Sorry to hear about your sister. You make a good point and it's one I've told friends and family when they ask how I'm doing. I tell them so far so good but the worse thing about this disease so far is that for the rest of my life I'll never know if the cancer is truly gone and never coming back. The common 5-year remissions = cure is a bunch of BS in my mind with cancer in general. It's an odds game. A lot of people (without cancer) think, they cut it out and your tests are good a few years later so it's all gone right? Unfortunately maybe not and that's hard to live with in the back of your head. I have a new found respect for the mental fortitude anyone diagnosed with cancer has to have LONG TERM.

Because the progression with PCa can be so slow it's not like a life attitude altering, near death experience, type of thing. In general I think when we are young (like teenagers or in our 20's) disease and death are not even in our mind's picture. At middle age, being diagnosed with cancer, even one of the most treatable ones, the foreboding of potentially going through more aggressive therapies and having a chronic disease the rest of your life is quite depressing and anxiety causing, especially waiting for PSA test results. I am slowly with each passing month trying to reframe my perspective about having the diagnosis and mortality in general. So far, it has had a far greater negative effective on me psychologically than physically. The pee bag and couple of months of significant urinary incontinence weren't fun but that's just a drop in the bucket (no pun intended) of eventually being on some kind of treatment for the rest of your life.

This diagnosis has really put the fact that something is eventually going to get me right front and center in my mind at my middle age. A massive heart attack in my 80's would be a blessing in disguise for me and my family relative to all other other things that could take you. Especially the slowly progressive neurodegenerative diseases.

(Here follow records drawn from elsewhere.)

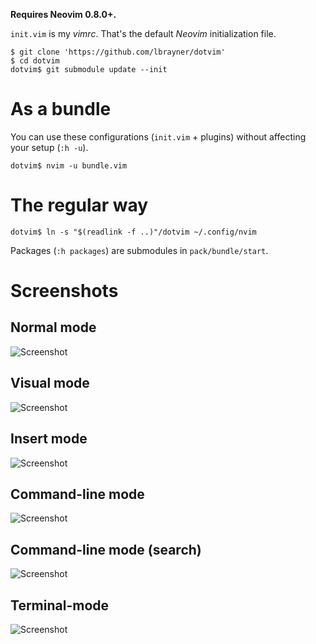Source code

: **Requires Neovim 0.8.0+.**

`init.vim` is my *vimrc*. That's the default *Neovim* initialization file.

```
$ git clone 'https://github.com/lbrayner/dotvim'
$ cd dotvim
dotvim$ git submodule update --init
```

# As a bundle

You can use these configurations (`init.vim` + plugins) without affecting your
setup (`:h -u`).

```
dotvim$ nvim -u bundle.vim
```

# The regular way

```
dotvim$ ln -s "$(readlink -f ..)"/dotvim ~/.config/nvim
```

Packages (`:h packages`) are submodules in `pack/bundle/start`.

# Screenshots

## Normal mode

![Screenshot](https://user-images.githubusercontent.com/5733531/122801268-463afe80-d29a-11eb-9b78-f87cee3ee49c.png)

## Visual mode

![Screenshot](https://user-images.githubusercontent.com/5733531/122801265-463afe80-d29a-11eb-9494-a46aaf93897a.png)

## Insert mode

![Screenshot](https://user-images.githubusercontent.com/5733531/122801259-4509d180-d29a-11eb-84a9-567958ab5f2d.png)

## Command-line mode

![Screenshot](https://user-images.githubusercontent.com/5733531/122801262-45a26800-d29a-11eb-8950-aeff35a8f013.png)

## Command-line mode (search)

![Screenshot](https://user-images.githubusercontent.com/5733531/122801263-45a26800-d29a-11eb-8db9-be617eea7361.png)

## Terminal-mode

![Screenshot](https://user-images.githubusercontent.com/5733531/174203958-b8139cce-4893-424b-9c8f-75ad7eff6f4e.png)
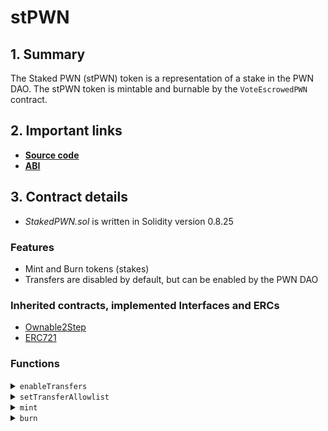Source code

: # stPWN

## 1. Summary

The Staked PWN (stPWN) token is a representation of a stake in the PWN DAO. The stPWN token is mintable and burnable by the `VoteEscrowedPWN` contract.

## 2. Important links

* [**Source code**](https://github.com/PWNDAO/pwn_dao/blob/main/src/token/StakedPWN.sol)
* [**ABI**](/assets/StakedPWN.json)

## 3. Contract details

* _StakedPWN.sol_ is written in Solidity version 0.8.25

### Features

* Mint and Burn tokens (stakes)
* Transfers are disabled by default, but can be enabled by the PWN DAO

### Inherited contracts, implemented Interfaces and ERCs

* [Ownable2Step](https://github.com/OpenZeppelin/openzeppelin-contracts/blob/master/contracts/access/Ownable2Step.sol)
* [ERC721](https://github.com/OpenZeppelin/openzeppelin-contracts/blob/master/contracts/token/ERC721/ERC721.sol)

### Functions

<details>

<summary><code>enableTransfers</code></summary>

#### Overview

Function to enable permissionless stPWN token transfers. Transfers cannot be disabled once they have been enabled.&#x20;

This function doesn't take any arguments.

#### Implementation

```solidity
function enableTransfers() external onlyOwner {
    if (transfersEnabled) {
        revert Error.TransfersAlreadyEnabled();
    }
    transfersEnabled = true;
}
```

</details>

<details>

<summary><code>setTransferAllowlist</code></summary>

#### Overview

Function to enable token transfers for an address before transferes are enabled for all holders.

This function takes two arguments:

* `address`**`addr`**
* `bool`**`isAllowed`**

#### Implementation

```solidity
function setTransferAllowlist(address addr, bool isAllowed) external onlyOwner {
    transferAllowlist[addr] = isAllowed;
}
```

</details>

<details>

<summary><code>mint</code></summary>

#### Overview

Function to mint new stPWN tokens. Only supply manager ([vePWN](vepwn/)) can call this function.&#x20;

This function takes two arguments:

* `address`**`to`**
* `uint256`**`tokenId`**

#### Implementation

```solidity
function mint(address to, uint256 tokenId) external onlySupplyManager {
    _mint(to, tokenId);
}
```

</details>

<details>

<summary><code>burn</code></summary>

#### Overview

Function to burn stPWN tokens. Only supply manager ([vePWN](vepwn/)) can call this function.

This function takes one argument:

* `uint256`**`tokenId`**

#### Implementation

```solidity
function burn(uint256 tokenId) external onlySupplyManager {
    _burn(tokenId);
}
```

</details>
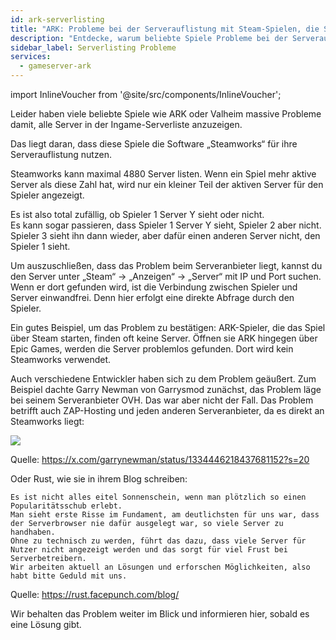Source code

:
```yaml
---
id: ark-serverlisting
title: "ARK: Probleme bei der Serverauflistung mit Steam-Spielen, die Steamworks nutzen"
description: "Entdecke, warum beliebte Spiele Probleme bei der Serverauflistung wegen Steamworks-Limits haben und wie das dein Multiplayer-Erlebnis beeinflusst → Jetzt mehr erfahren"
sidebar_label: Serverlisting Probleme
services:
  - gameserver-ark
---
```


import InlineVoucher from '@site/src/components/InlineVoucher';

<InlineVoucher />

Leider haben viele beliebte Spiele wie ARK oder Valheim massive Probleme damit, alle Server in der Ingame-Serverliste anzuzeigen.

Das liegt daran, dass diese Spiele die Software „Steamworks“ für ihre Serverauflistung nutzen.

Steamworks kann maximal 4880 Server listen. Wenn ein Spiel mehr aktive Server als diese Zahl hat, wird nur ein kleiner Teil der aktiven Server für den Spieler angezeigt.

Es ist also total zufällig, ob Spieler 1 Server Y sieht oder nicht.  
Es kann sogar passieren, dass Spieler 1 Server Y sieht, Spieler 2 aber nicht. Spieler 3 sieht ihn dann wieder, aber dafür einen anderen Server nicht, den Spieler 1 sieht.

Um auszuschließen, dass das Problem beim Serveranbieter liegt, kannst du den Server unter „Steam“ → „Anzeigen“ → „Server“ mit IP und Port suchen. Wenn er dort gefunden wird, ist die Verbindung zwischen Spieler und Server einwandfrei. Denn hier erfolgt eine direkte Abfrage durch den Spieler.

Ein gutes Beispiel, um das Problem zu bestätigen: ARK-Spieler, die das Spiel über Steam starten, finden oft keine Server. Öffnen sie ARK hingegen über Epic Games, werden die Server problemlos gefunden. Dort wird kein Steamworks verwendet.

Auch verschiedene Entwickler haben sich zu dem Problem geäußert. Zum Beispiel dachte Garry Newman von Garrysmod zunächst, das Problem läge bei seinem Serveranbieter OVH. Das war aber nicht der Fall. Das Problem betrifft auch ZAP-Hosting und jeden anderen Serveranbieter, da es direkt an Steamworks liegt:

![](https://screensaver01.zap-hosting.com/index.php/s/M6DkmBYCjLsPBeW/preview)

Quelle: https://x.com/garrynewman/status/1334446218437681152?s=20

Oder Rust, wie sie in ihrem Blog schreiben:

```
Es ist nicht alles eitel Sonnenschein, wenn man plötzlich so einen Popularitätsschub erlebt.  
Man sieht erste Risse im Fundament, am deutlichsten für uns war, dass der Serverbrowser nie dafür ausgelegt war, so viele Server zu handhaben.  
Ohne zu technisch zu werden, führt das dazu, dass viele Server für Nutzer nicht angezeigt werden und das sorgt für viel Frust bei Serverbetreibern.  
Wir arbeiten aktuell an Lösungen und erforschen Möglichkeiten, also habt bitte Geduld mit uns.
```

Quelle: https://rust.facepunch.com/blog/

Wir behalten das Problem weiter im Blick und informieren hier, sobald es eine Lösung gibt.

<InlineVoucher />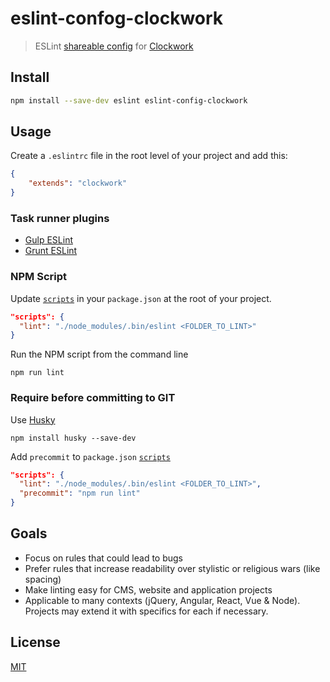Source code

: # eslint-confog-clockwork

> ESLint [shareable config](http://eslint.org/docs/developer-guide/shareable-configs) for [Clockwork](https://clockwork.com)


## Install

```bash
npm install --save-dev eslint eslint-config-clockwork
```

## Usage

Create a `.eslintrc` file in the root level of your project and add this:
```json
{
    "extends": "clockwork"
}
```

### Task runner plugins

-   [Gulp ESLint](https://www.npmjs.com/package/gulp-eslint)
-   [Grunt ESLint](https://www.npmjs.com/package/grunt-eslint)

### NPM Script

Update [`scripts`](https://docs.npmjs.com/misc/scripts) in your `package.json` at the root of your project.

```json
"scripts": {
  "lint": "./node_modules/.bin/eslint <FOLDER_TO_LINT>"
}
```

Run the NPM script from the command line

```shell
npm run lint
```

### Require before committing to GIT

Use [Husky](https://www.npmjs.com/package/husky)

```shell
npm install husky --save-dev
```

Add `precommit` to `package.json` [`scripts`](https://docs.npmjs.com/misc/scripts)

```json
"scripts": {
  "lint": "./node_modules/.bin/eslint <FOLDER_TO_LINT>",
  "precommit": "npm run lint"
}
```

## Goals

- Focus on rules that could lead to bugs
- Prefer rules that increase readability over stylistic or religious wars (like spacing)
- Make linting easy for CMS, website and application projects
- Applicable to many contexts (jQuery, Angular, React, Vue & Node). Projects may extend it with specifics for each if necessary.

## License

[MIT](http://vjpr.mit-license.org)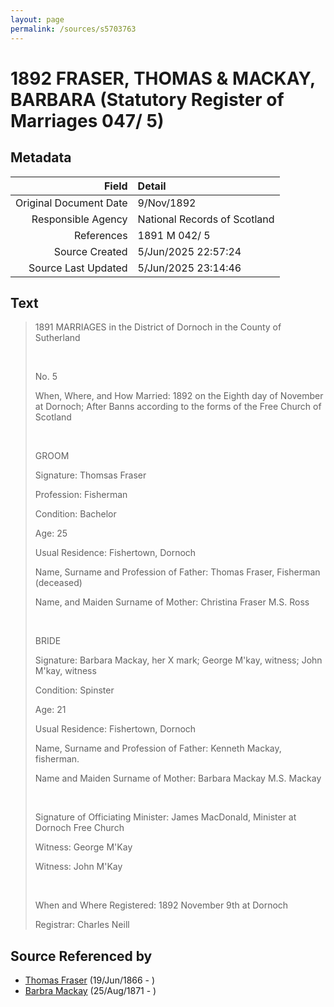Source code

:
```yaml
---
layout: page
permalink: /sources/s5703763
---
```


# 1892 FRASER, THOMAS & MACKAY, BARBARA (Statutory Register of Marriages 047/ 5)

## Metadata
Field | Detail
---:|:---
Original Document Date | 9/Nov/1892
Responsible Agency | National Records of Scotland
References | 1891 M 042/ 5
Source Created | 5/Jun/2025 22:57:24
Source Last Updated | 5/Jun/2025 23:14:46

## Text

> 1891 MARRIAGES in the District of Dornoch in the County of Sutherland
>
> <br/>
>
> No. 5
>
> When, Where, and How Married: 1892 on the Eighth day of November at Dornoch; After Banns according to the forms of the Free Church of Scotland
>
> <br/>
>
> GROOM
>
> Signature: Thomsas Fraser
>
> Profession: Fisherman
>
> Condition: Bachelor
>
> Age: 25
>
> Usual Residence: Fishertown, Dornoch
>
> Name, Surname and Profession of Father: Thomas Fraser, Fisherman (deceased)
>
> Name, and Maiden Surname of Mother: Christina Fraser M.S. Ross
>
> <br/>
>
> BRIDE
>
> Signature: Barbara Mackay, her X mark; George M'kay, witness; John M'kay, witness
>
> Condition: Spinster
>
> Age: 21
>
> Usual Residence: Fishertown, Dornoch
>
> Name, Surname and Profession of Father: Kenneth Mackay, fisherman.
>
> Name and Maiden Surname of Mother: Barbara Mackay M.S. Mackay
>
> <br/>
>
> Signature of Officiating Minister: James MacDonald, Minister at Dornoch Free Church
>
> Witness: George M'Kay
>
> Witness: John M'Kay
>
> <br/>
>
> When and Where Registered: 1892 November 9th at Dornoch
>
> Registrar: Charles Neill
>

## Source Referenced by

* [Thomas Fraser](../people/@28777404@-thomas-fraser-b1866-6-19-d.md) (19/Jun/1866 - )
* [Barbra Mackay](../people/@60643714@-barbra-mackay-b1871-8-25-d.md) (25/Aug/1871 - )
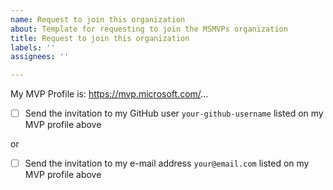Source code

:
 ```yaml
---
name: Request to join this organization
about: Template for requesting to join the MSMVPs organization
title: Request to join this organization
labels: ''
assignees: ''

---
```


My MVP Profile is: https://mvp.microsoft.com/...

- [ ] Send the invitation to my GitHub user `your-github-username` listed on my MVP profile above

or

- [ ] Send the invitation to my e-mail address `your@email.com` listed on my MVP profile above
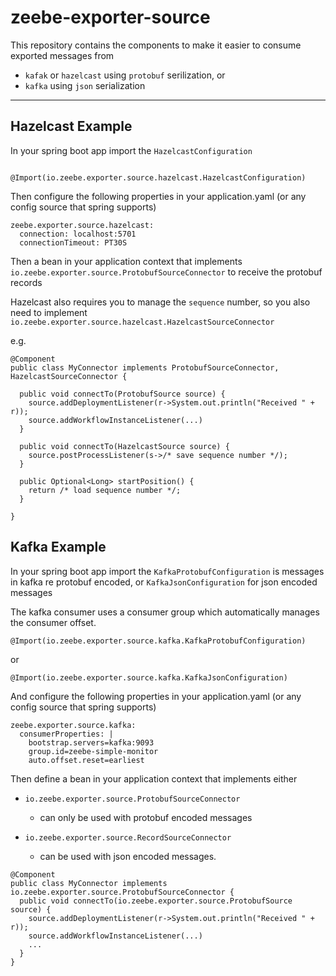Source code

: # zeebe-exporter-source

This repository contains the components to make it easier to consume exported messages from
* `kafak` or `hazelcast` using `protobuf` serilization, or
* `kafka` using `json` serialization

---

## Hazelcast Example

In your spring boot app import the `HazelcastConfiguration`

```

@Import(io.zeebe.exporter.source.hazelcast.HazelcastConfiguration)

```

Then configure the following properties in your application.yaml (or any config source that spring supports)

```
zeebe.exporter.source.hazelcast:
  connection: localhost:5701
  connectionTimeout: PT30S
```

Then a bean in your application context that implements ```io.zeebe.exporter.source.ProtobufSourceConnector``` to receive the protobuf records

Hazelcast also requires you to manage the `sequence` number, so you also need to implement ```io.zeebe.exporter.source.hazelcast.HazelcastSourceConnector```


e.g.

```
@Component
public class MyConnector implements ProtobufSourceConnector, HazelcastSourceConnector {
  
  public void connectTo(ProtobufSource source) {
    source.addDeploymentListener(r->System.out.println("Received " + r));
    source.addWorkflowInstanceListener(...)
  }

  public void connectTo(HazelcastSource source) {
    source.postProcessListener(s->/* save sequence number */);
  }

  public Optional<Long> startPosition() {
    return /* load sequence number */;
  }

}
```



## Kafka Example

In your spring boot app import the `KafkaProtobufConfiguration` is messages in kafka re protobuf encoded, or `KafkaJsonConfiguration` for json encoded messages

The kafka consumer uses a consumer group which automatically manages the consumer offset.

```
@Import(io.zeebe.exporter.source.kafka.KafkaProtobufConfiguration)
```
or
```
@Import(io.zeebe.exporter.source.kafka.KafkaJsonConfiguration)
```

And configure the following properties in your application.yaml (or any config source that spring supports)

```
zeebe.exporter.source.kafka:
  consumerProperties: |
    bootstrap.servers=kafka:9093
    group.id=zeebe-simple-monitor
    auto.offset.reset=earliest

```

Then define a bean in your application context that implements either

* ```io.zeebe.exporter.source.ProtobufSourceConnector```
  * can only be used with protobuf encoded messages
  
* ```io.zeebe.exporter.source.RecordSourceConnector```
  * can be used with json encoded messages. 

```
@Component
public class MyConnector implements io.zeebe.exporter.source.ProtobufSourceConnector {
  public void connectTo(io.zeebe.exporter.source.ProtobufSource source) {
    source.addDeploymentListener(r->System.out.println("Received " + r));
    source.addWorkflowInstanceListener(...)
    ...
  }
}
```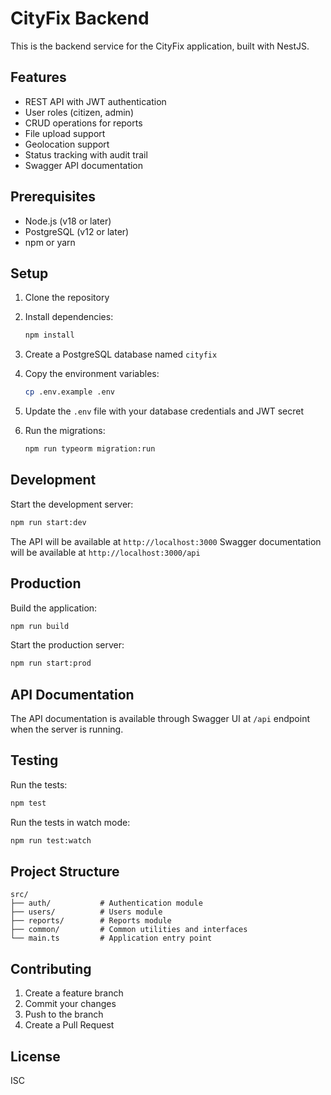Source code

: # CityFix Backend

This is the backend service for the CityFix application, built with NestJS.

## Features

- REST API with JWT authentication
- User roles (citizen, admin)
- CRUD operations for reports
- File upload support
- Geolocation support
- Status tracking with audit trail
- Swagger API documentation

## Prerequisites

- Node.js (v18 or later)
- PostgreSQL (v12 or later)
- npm or yarn

## Setup

1. Clone the repository
2. Install dependencies:

   ```bash
   npm install
   ```

3. Create a PostgreSQL database named `cityfix`

4. Copy the environment variables:

   ```bash
   cp .env.example .env
   ```

5. Update the `.env` file with your database credentials and JWT secret

6. Run the migrations:
   ```bash
   npm run typeorm migration:run
   ```

## Development

Start the development server:

```bash
npm run start:dev
```

The API will be available at `http://localhost:3000`
Swagger documentation will be available at `http://localhost:3000/api`

## Production

Build the application:

```bash
npm run build
```

Start the production server:

```bash
npm run start:prod
```

## API Documentation

The API documentation is available through Swagger UI at `/api` endpoint when the server is running.

## Testing

Run the tests:

```bash
npm test
```

Run the tests in watch mode:

```bash
npm run test:watch
```

## Project Structure

```
src/
├── auth/           # Authentication module
├── users/          # Users module
├── reports/        # Reports module
├── common/         # Common utilities and interfaces
└── main.ts         # Application entry point
```

## Contributing

1. Create a feature branch
2. Commit your changes
3. Push to the branch
4. Create a Pull Request

## License

ISC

Sorry I've gone off track a bit but I'm finding the discussion in this thread both informative and comforting. It feels better to discuss your situation with others more or less in the your same shoes.

But I'll be darned if I don't give it the "college try" to nip the problem at the bud if there's still a chance of doing that.

Even though this forum is targeted at more advanced stage, I've found the participants here to be far more knowledgeable in general than other forums discussing any aspect of the disease at any stage.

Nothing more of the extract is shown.